Chapter 4 Flashcards
Bivariate Data
Bivariate data consists of two variables that are related.
It is best represented using a scatter diagram.
Independent and Dependent Variables
Independent variable (explanatory variable): The variable that is controlled or chosen (plotted on the x-axis).
Dependent variable (response variable): The variable that is measured (plotted on the y-axis).
Scatter Diagrams
Each cross (point) represents a data pair.
Helps identify correlation trends between two variables.
Types of Correlation
Strong Positive Correlation: As x increases, y also increases.
Weak Positive Correlation: y increases as x increases, but not as strongly.
No Correlation: No clear pattern between x and y.
Weak Negative Correlation: y decreases slightly as x increases.
Strong Negative Correlation: As x increases, y decreases significantly.
Correlation vs Causation
Correlation does not imply causation.
Even if two variables are correlated, one does not necessarily cause the other to change.
Always consider the context before assuming causation.
Interpreting Scatter Diagrams
When analysing scatter diagrams:
Describe the type of correlation (strong/weak, positive/negative, or none).
Identify outliers (if any).
Consider real-world context (whether correlation suggests causation).
Line of Best Fit (Least Squares Regression Line)
A line of best fit is a straight line that best represents the data.
The least squares regression line is calculated to minimise the sum of squared differences between data points and the line.
Equation of the regression line:
y=a+bx
where:
a is the y-intercept.
b is the gradient (change in y per unit of x).
Interpretation of Gradient (b) in Regression
If b > 0, y increases as x increases (positive correlation).
If b < 0, y decreases as x increases (negative correlation).
Example:
If
𝑏
=
2.3
b=2.3, then for every 1 unit increase in x, y increases by 2.3.
Using the Regression Equation
Used to predict values of y for given x-values.
Only valid within the range of given data (interpolation).

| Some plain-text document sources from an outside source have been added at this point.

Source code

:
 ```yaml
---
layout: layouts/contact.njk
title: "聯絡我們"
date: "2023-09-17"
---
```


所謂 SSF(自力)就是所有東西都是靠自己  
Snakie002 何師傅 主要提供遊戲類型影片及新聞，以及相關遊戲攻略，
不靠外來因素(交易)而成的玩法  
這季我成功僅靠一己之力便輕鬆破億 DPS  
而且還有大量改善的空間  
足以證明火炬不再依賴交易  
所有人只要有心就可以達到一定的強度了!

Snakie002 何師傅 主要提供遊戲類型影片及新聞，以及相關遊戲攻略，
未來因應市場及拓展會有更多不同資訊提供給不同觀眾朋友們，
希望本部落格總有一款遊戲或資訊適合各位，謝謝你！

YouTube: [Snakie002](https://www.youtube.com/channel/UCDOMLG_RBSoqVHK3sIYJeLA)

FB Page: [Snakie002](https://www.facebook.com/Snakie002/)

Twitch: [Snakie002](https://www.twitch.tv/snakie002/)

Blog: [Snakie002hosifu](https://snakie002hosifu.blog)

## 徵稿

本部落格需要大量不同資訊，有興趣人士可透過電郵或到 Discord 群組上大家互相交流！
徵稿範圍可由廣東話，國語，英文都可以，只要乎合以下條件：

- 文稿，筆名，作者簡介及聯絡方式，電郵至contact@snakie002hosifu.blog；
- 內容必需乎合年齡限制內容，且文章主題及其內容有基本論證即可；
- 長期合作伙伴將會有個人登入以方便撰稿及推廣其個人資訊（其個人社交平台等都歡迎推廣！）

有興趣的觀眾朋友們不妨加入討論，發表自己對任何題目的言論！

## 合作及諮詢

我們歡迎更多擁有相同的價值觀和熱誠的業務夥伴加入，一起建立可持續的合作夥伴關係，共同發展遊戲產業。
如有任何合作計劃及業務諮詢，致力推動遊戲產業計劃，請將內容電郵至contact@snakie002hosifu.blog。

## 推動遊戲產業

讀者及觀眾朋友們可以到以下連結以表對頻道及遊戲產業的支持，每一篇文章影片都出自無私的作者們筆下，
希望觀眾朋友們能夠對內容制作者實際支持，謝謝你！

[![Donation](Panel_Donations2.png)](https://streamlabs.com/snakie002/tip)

Extrapolation (predicting outside the data range) is unreliable.
Interpolation vs Extrapolation
Interpolation: Predicting values within the given data range (more reliable).
Extrapolation: Predicting values outside the given data range (less reliable).
Exam Tips for Regression
Ensure correct interpretation of gradient.
Only use interpolation for predictions.
Do not assume causation from correlation.
Check whether predictions are reasonable based on real-world context.
Real-World Examples of Correlation
Education vs Income: Weak negative correlation.
Temperature vs Rainfall: Weak negative correlation.
House Price vs Internet Speed: Likely no correlation.
Outliers in Regression
Outliers can distort correlation strength and regression line accuracy.
If a value is too far from the line, check for data errors before deciding to keep or remove it.
Summary of Key Points
Bivariate data involves two related variables.
Correlation describes the relationship between variables.
Correlation does not imply causation.
Regression lines predict values of y for given x.
Only use the regression equation within the range of given data.